Department of Internal Medicine, SCL Health, Denver, Colorado, USA
Department of Medicine, University of Colorado, Denver, Colorado, USA.
BMJ Case Rep. 2020 Jun 1;13(6):e231875. doi: 10.1136/bcr-2019-231875.
Neurotoxicity is an unusual side effect of carbapenems, and it has been reported most commonly presenting as seizures, encephalopathy and hallucinations. Ertapenem neurotoxicity most classically presents as seizures in patients with end-stage renal disease (estimated glomerular filtration rate (eGFR) <30 mL/min/1.73 m). We present a patient with a baseline eGFR of 30-59 mL/min/1.73 m with acute kidney injury who developed non-seizure neurotoxicity after ertapenem exposure. This patient is a middle-aged Caucasian man who received intravenous ertapenem for treatment of empyema. Although the empyema improved, he developed delirium beginning on day 7 of ertapenem. The delirium progressed to constant agitation and visual hallucinations requiring transfer to the intensive care unit with eventual intubation for airway protection. No improvement in mental status was observed with cessation of other medications. Ertapenem was discontinued and within 24 hours, he was extubated, and his mental status returned to baseline. He was discharged from the hospital the following day. The timely resolution after ertapenem discontinuation makes ertapenem-induced encephalopathy the most likely explanation for this patient's course.
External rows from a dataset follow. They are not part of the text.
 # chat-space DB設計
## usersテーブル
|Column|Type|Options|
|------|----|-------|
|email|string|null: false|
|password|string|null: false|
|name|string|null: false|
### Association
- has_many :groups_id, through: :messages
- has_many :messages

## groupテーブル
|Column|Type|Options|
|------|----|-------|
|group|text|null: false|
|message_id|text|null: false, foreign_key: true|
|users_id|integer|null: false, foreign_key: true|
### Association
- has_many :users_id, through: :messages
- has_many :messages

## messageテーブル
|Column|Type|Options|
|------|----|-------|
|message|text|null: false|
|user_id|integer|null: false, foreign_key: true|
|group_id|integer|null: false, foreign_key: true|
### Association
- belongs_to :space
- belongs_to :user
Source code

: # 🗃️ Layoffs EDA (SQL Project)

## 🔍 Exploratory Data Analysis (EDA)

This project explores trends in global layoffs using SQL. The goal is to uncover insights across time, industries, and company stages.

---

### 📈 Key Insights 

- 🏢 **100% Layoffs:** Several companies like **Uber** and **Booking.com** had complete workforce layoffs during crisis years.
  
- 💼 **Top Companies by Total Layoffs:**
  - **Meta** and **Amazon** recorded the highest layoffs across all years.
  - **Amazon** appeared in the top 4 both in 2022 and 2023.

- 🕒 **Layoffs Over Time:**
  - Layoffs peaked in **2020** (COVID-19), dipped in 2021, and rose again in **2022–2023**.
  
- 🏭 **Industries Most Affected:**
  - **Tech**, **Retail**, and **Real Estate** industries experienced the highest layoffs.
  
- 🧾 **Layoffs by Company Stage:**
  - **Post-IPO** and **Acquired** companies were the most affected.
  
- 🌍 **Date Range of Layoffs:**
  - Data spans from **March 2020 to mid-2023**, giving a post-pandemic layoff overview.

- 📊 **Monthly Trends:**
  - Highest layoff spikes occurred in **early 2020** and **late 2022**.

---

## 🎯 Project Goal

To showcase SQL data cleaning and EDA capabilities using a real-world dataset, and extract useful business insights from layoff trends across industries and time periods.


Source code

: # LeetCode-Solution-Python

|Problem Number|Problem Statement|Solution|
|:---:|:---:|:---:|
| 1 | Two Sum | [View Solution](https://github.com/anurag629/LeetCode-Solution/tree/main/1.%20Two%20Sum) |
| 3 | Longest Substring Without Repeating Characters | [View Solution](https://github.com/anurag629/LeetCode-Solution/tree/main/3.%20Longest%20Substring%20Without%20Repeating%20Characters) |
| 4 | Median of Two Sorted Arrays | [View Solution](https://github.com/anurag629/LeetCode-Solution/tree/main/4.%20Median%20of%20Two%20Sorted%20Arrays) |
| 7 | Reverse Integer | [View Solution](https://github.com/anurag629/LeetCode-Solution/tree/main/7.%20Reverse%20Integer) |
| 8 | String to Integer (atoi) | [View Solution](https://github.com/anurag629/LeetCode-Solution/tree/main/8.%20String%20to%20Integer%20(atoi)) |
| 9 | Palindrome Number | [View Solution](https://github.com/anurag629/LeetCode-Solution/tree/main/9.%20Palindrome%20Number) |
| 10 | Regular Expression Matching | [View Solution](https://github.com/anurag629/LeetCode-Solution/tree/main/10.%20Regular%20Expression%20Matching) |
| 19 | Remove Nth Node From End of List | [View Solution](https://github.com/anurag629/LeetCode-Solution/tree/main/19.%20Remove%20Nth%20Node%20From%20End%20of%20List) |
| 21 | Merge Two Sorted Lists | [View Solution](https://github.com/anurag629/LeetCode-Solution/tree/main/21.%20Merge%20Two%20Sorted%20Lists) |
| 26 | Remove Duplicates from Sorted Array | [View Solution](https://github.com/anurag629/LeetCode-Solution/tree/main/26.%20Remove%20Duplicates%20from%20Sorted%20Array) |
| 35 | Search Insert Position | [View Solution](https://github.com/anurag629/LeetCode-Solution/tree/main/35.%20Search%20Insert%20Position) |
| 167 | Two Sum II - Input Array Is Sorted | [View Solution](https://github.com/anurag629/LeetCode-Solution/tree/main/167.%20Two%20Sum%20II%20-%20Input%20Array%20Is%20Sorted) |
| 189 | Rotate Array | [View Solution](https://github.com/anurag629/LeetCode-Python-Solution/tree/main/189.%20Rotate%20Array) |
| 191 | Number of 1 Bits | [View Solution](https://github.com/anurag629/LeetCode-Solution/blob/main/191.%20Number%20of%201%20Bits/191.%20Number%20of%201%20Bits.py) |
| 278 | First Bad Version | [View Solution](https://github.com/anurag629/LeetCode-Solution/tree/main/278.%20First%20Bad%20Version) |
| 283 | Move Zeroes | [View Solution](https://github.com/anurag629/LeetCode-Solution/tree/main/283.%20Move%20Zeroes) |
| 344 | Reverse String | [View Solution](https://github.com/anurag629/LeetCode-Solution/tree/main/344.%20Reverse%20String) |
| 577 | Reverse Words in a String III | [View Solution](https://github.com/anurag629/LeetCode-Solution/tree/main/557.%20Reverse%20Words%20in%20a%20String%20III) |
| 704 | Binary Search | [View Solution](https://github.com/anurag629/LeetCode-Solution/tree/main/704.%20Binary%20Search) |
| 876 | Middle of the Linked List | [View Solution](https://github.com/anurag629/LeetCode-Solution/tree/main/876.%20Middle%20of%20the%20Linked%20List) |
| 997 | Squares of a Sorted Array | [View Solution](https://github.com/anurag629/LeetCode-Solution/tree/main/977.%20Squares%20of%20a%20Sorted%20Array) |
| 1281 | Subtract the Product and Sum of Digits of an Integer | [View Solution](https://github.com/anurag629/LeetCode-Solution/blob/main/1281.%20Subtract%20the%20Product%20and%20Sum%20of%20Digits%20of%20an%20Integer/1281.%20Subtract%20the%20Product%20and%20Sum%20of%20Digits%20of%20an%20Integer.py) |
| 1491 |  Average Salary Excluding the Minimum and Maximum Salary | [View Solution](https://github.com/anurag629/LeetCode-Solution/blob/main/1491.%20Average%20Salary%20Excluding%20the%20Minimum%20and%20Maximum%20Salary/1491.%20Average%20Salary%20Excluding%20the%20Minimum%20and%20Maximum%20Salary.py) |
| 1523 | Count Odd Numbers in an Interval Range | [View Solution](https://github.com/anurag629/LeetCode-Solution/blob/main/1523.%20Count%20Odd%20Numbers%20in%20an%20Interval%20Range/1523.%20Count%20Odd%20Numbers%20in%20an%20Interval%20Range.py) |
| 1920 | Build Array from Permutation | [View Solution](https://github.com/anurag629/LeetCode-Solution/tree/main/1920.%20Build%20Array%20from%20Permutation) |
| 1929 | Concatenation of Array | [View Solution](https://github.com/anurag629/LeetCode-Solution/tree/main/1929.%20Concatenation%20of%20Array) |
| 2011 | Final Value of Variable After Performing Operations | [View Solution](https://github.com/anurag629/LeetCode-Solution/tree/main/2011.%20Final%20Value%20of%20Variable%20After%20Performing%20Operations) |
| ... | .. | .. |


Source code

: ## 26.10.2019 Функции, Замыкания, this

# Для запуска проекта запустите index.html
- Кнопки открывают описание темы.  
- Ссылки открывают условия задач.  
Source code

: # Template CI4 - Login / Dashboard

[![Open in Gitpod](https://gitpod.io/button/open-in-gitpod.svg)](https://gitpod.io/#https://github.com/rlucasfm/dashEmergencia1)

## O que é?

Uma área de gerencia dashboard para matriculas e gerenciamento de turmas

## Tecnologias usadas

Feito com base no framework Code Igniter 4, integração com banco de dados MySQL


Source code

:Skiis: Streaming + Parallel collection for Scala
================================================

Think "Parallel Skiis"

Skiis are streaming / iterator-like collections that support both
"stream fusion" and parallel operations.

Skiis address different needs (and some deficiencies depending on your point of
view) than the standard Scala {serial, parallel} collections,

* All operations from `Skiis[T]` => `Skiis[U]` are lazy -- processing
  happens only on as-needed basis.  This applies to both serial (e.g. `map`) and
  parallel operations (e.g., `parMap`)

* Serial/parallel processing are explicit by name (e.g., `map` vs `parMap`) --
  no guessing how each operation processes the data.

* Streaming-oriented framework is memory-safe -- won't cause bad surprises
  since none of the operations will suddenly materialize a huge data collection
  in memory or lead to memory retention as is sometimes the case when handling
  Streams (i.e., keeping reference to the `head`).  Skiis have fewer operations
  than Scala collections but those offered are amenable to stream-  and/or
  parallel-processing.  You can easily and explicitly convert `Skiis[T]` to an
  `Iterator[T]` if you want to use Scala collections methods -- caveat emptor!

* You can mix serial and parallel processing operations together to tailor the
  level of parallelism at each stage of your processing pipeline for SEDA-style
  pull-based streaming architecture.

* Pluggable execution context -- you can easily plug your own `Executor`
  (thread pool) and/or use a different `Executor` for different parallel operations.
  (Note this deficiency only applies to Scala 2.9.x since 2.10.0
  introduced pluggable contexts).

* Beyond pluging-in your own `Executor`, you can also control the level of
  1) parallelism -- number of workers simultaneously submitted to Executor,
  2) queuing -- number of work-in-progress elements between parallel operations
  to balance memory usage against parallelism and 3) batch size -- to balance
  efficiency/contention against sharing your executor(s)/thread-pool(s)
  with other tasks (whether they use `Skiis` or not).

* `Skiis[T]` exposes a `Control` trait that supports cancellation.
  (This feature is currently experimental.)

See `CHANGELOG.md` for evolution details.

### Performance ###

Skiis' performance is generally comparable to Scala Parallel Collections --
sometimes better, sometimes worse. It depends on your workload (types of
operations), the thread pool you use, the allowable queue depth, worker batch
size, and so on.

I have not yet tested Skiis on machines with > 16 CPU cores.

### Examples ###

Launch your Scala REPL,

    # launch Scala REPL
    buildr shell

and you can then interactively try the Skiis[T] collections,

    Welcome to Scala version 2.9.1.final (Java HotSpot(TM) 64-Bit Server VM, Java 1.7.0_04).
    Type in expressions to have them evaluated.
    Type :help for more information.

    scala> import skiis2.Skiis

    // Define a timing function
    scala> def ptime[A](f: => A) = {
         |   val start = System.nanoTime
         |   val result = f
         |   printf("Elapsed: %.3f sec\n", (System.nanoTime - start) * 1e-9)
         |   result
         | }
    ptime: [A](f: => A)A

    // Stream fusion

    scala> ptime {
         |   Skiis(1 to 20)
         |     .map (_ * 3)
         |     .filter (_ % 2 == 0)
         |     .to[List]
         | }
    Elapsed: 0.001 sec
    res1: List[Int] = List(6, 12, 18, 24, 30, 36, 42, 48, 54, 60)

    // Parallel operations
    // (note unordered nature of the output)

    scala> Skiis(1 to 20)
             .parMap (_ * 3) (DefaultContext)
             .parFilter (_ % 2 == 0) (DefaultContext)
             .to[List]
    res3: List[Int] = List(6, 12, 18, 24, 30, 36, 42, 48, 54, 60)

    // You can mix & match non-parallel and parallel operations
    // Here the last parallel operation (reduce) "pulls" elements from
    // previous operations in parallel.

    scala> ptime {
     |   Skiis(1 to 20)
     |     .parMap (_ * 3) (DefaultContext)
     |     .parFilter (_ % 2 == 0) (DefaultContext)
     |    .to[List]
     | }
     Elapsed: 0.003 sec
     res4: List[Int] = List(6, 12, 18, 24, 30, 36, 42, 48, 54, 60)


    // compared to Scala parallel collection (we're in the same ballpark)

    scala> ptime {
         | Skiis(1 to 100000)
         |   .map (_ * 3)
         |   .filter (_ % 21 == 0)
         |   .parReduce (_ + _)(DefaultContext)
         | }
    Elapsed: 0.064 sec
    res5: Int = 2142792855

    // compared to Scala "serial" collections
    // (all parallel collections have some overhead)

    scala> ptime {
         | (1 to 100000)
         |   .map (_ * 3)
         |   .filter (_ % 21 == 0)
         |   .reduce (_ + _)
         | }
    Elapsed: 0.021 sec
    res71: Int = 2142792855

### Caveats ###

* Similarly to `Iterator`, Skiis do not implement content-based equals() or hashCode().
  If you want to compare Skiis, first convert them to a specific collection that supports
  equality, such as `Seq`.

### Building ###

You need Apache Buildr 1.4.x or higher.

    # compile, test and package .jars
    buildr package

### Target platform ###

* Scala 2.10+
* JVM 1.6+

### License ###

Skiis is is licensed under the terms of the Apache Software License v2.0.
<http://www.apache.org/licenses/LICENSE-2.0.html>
神经毒性是碳青霉烯类药物的一种不常见的副作用,最常报道的表现为癫痫、脑病和幻觉。厄他培南神经毒性最典型的表现为终末期肾病(估计肾小球滤过率[eGFR]<30 mL/min/1.73 m )患者的癫痫发作。我们报告了一例基线 eGFR 为 30-59 mL/min/1.73 m、急性肾损伤的患者,在使用厄他培南后发生非癫痫性神经毒性。该患者为中年白人男性,因脓胸接受静脉注射厄他培南治疗。尽管脓胸有所改善,但他在厄他培南治疗的第 7 天开始出现意识模糊。意识模糊进展为持续躁动和视幻觉,需要转入重症监护病房,最终进行气管插管以保护气道。停止其他药物后,精神状态没有改善。停止使用厄他培南后 24 小时内,患者拔管,精神状态恢复基线水平。他第二天出院。厄他培南停药后及时缓解,使厄他培南诱导的脑病最有可能解释该患者的病程。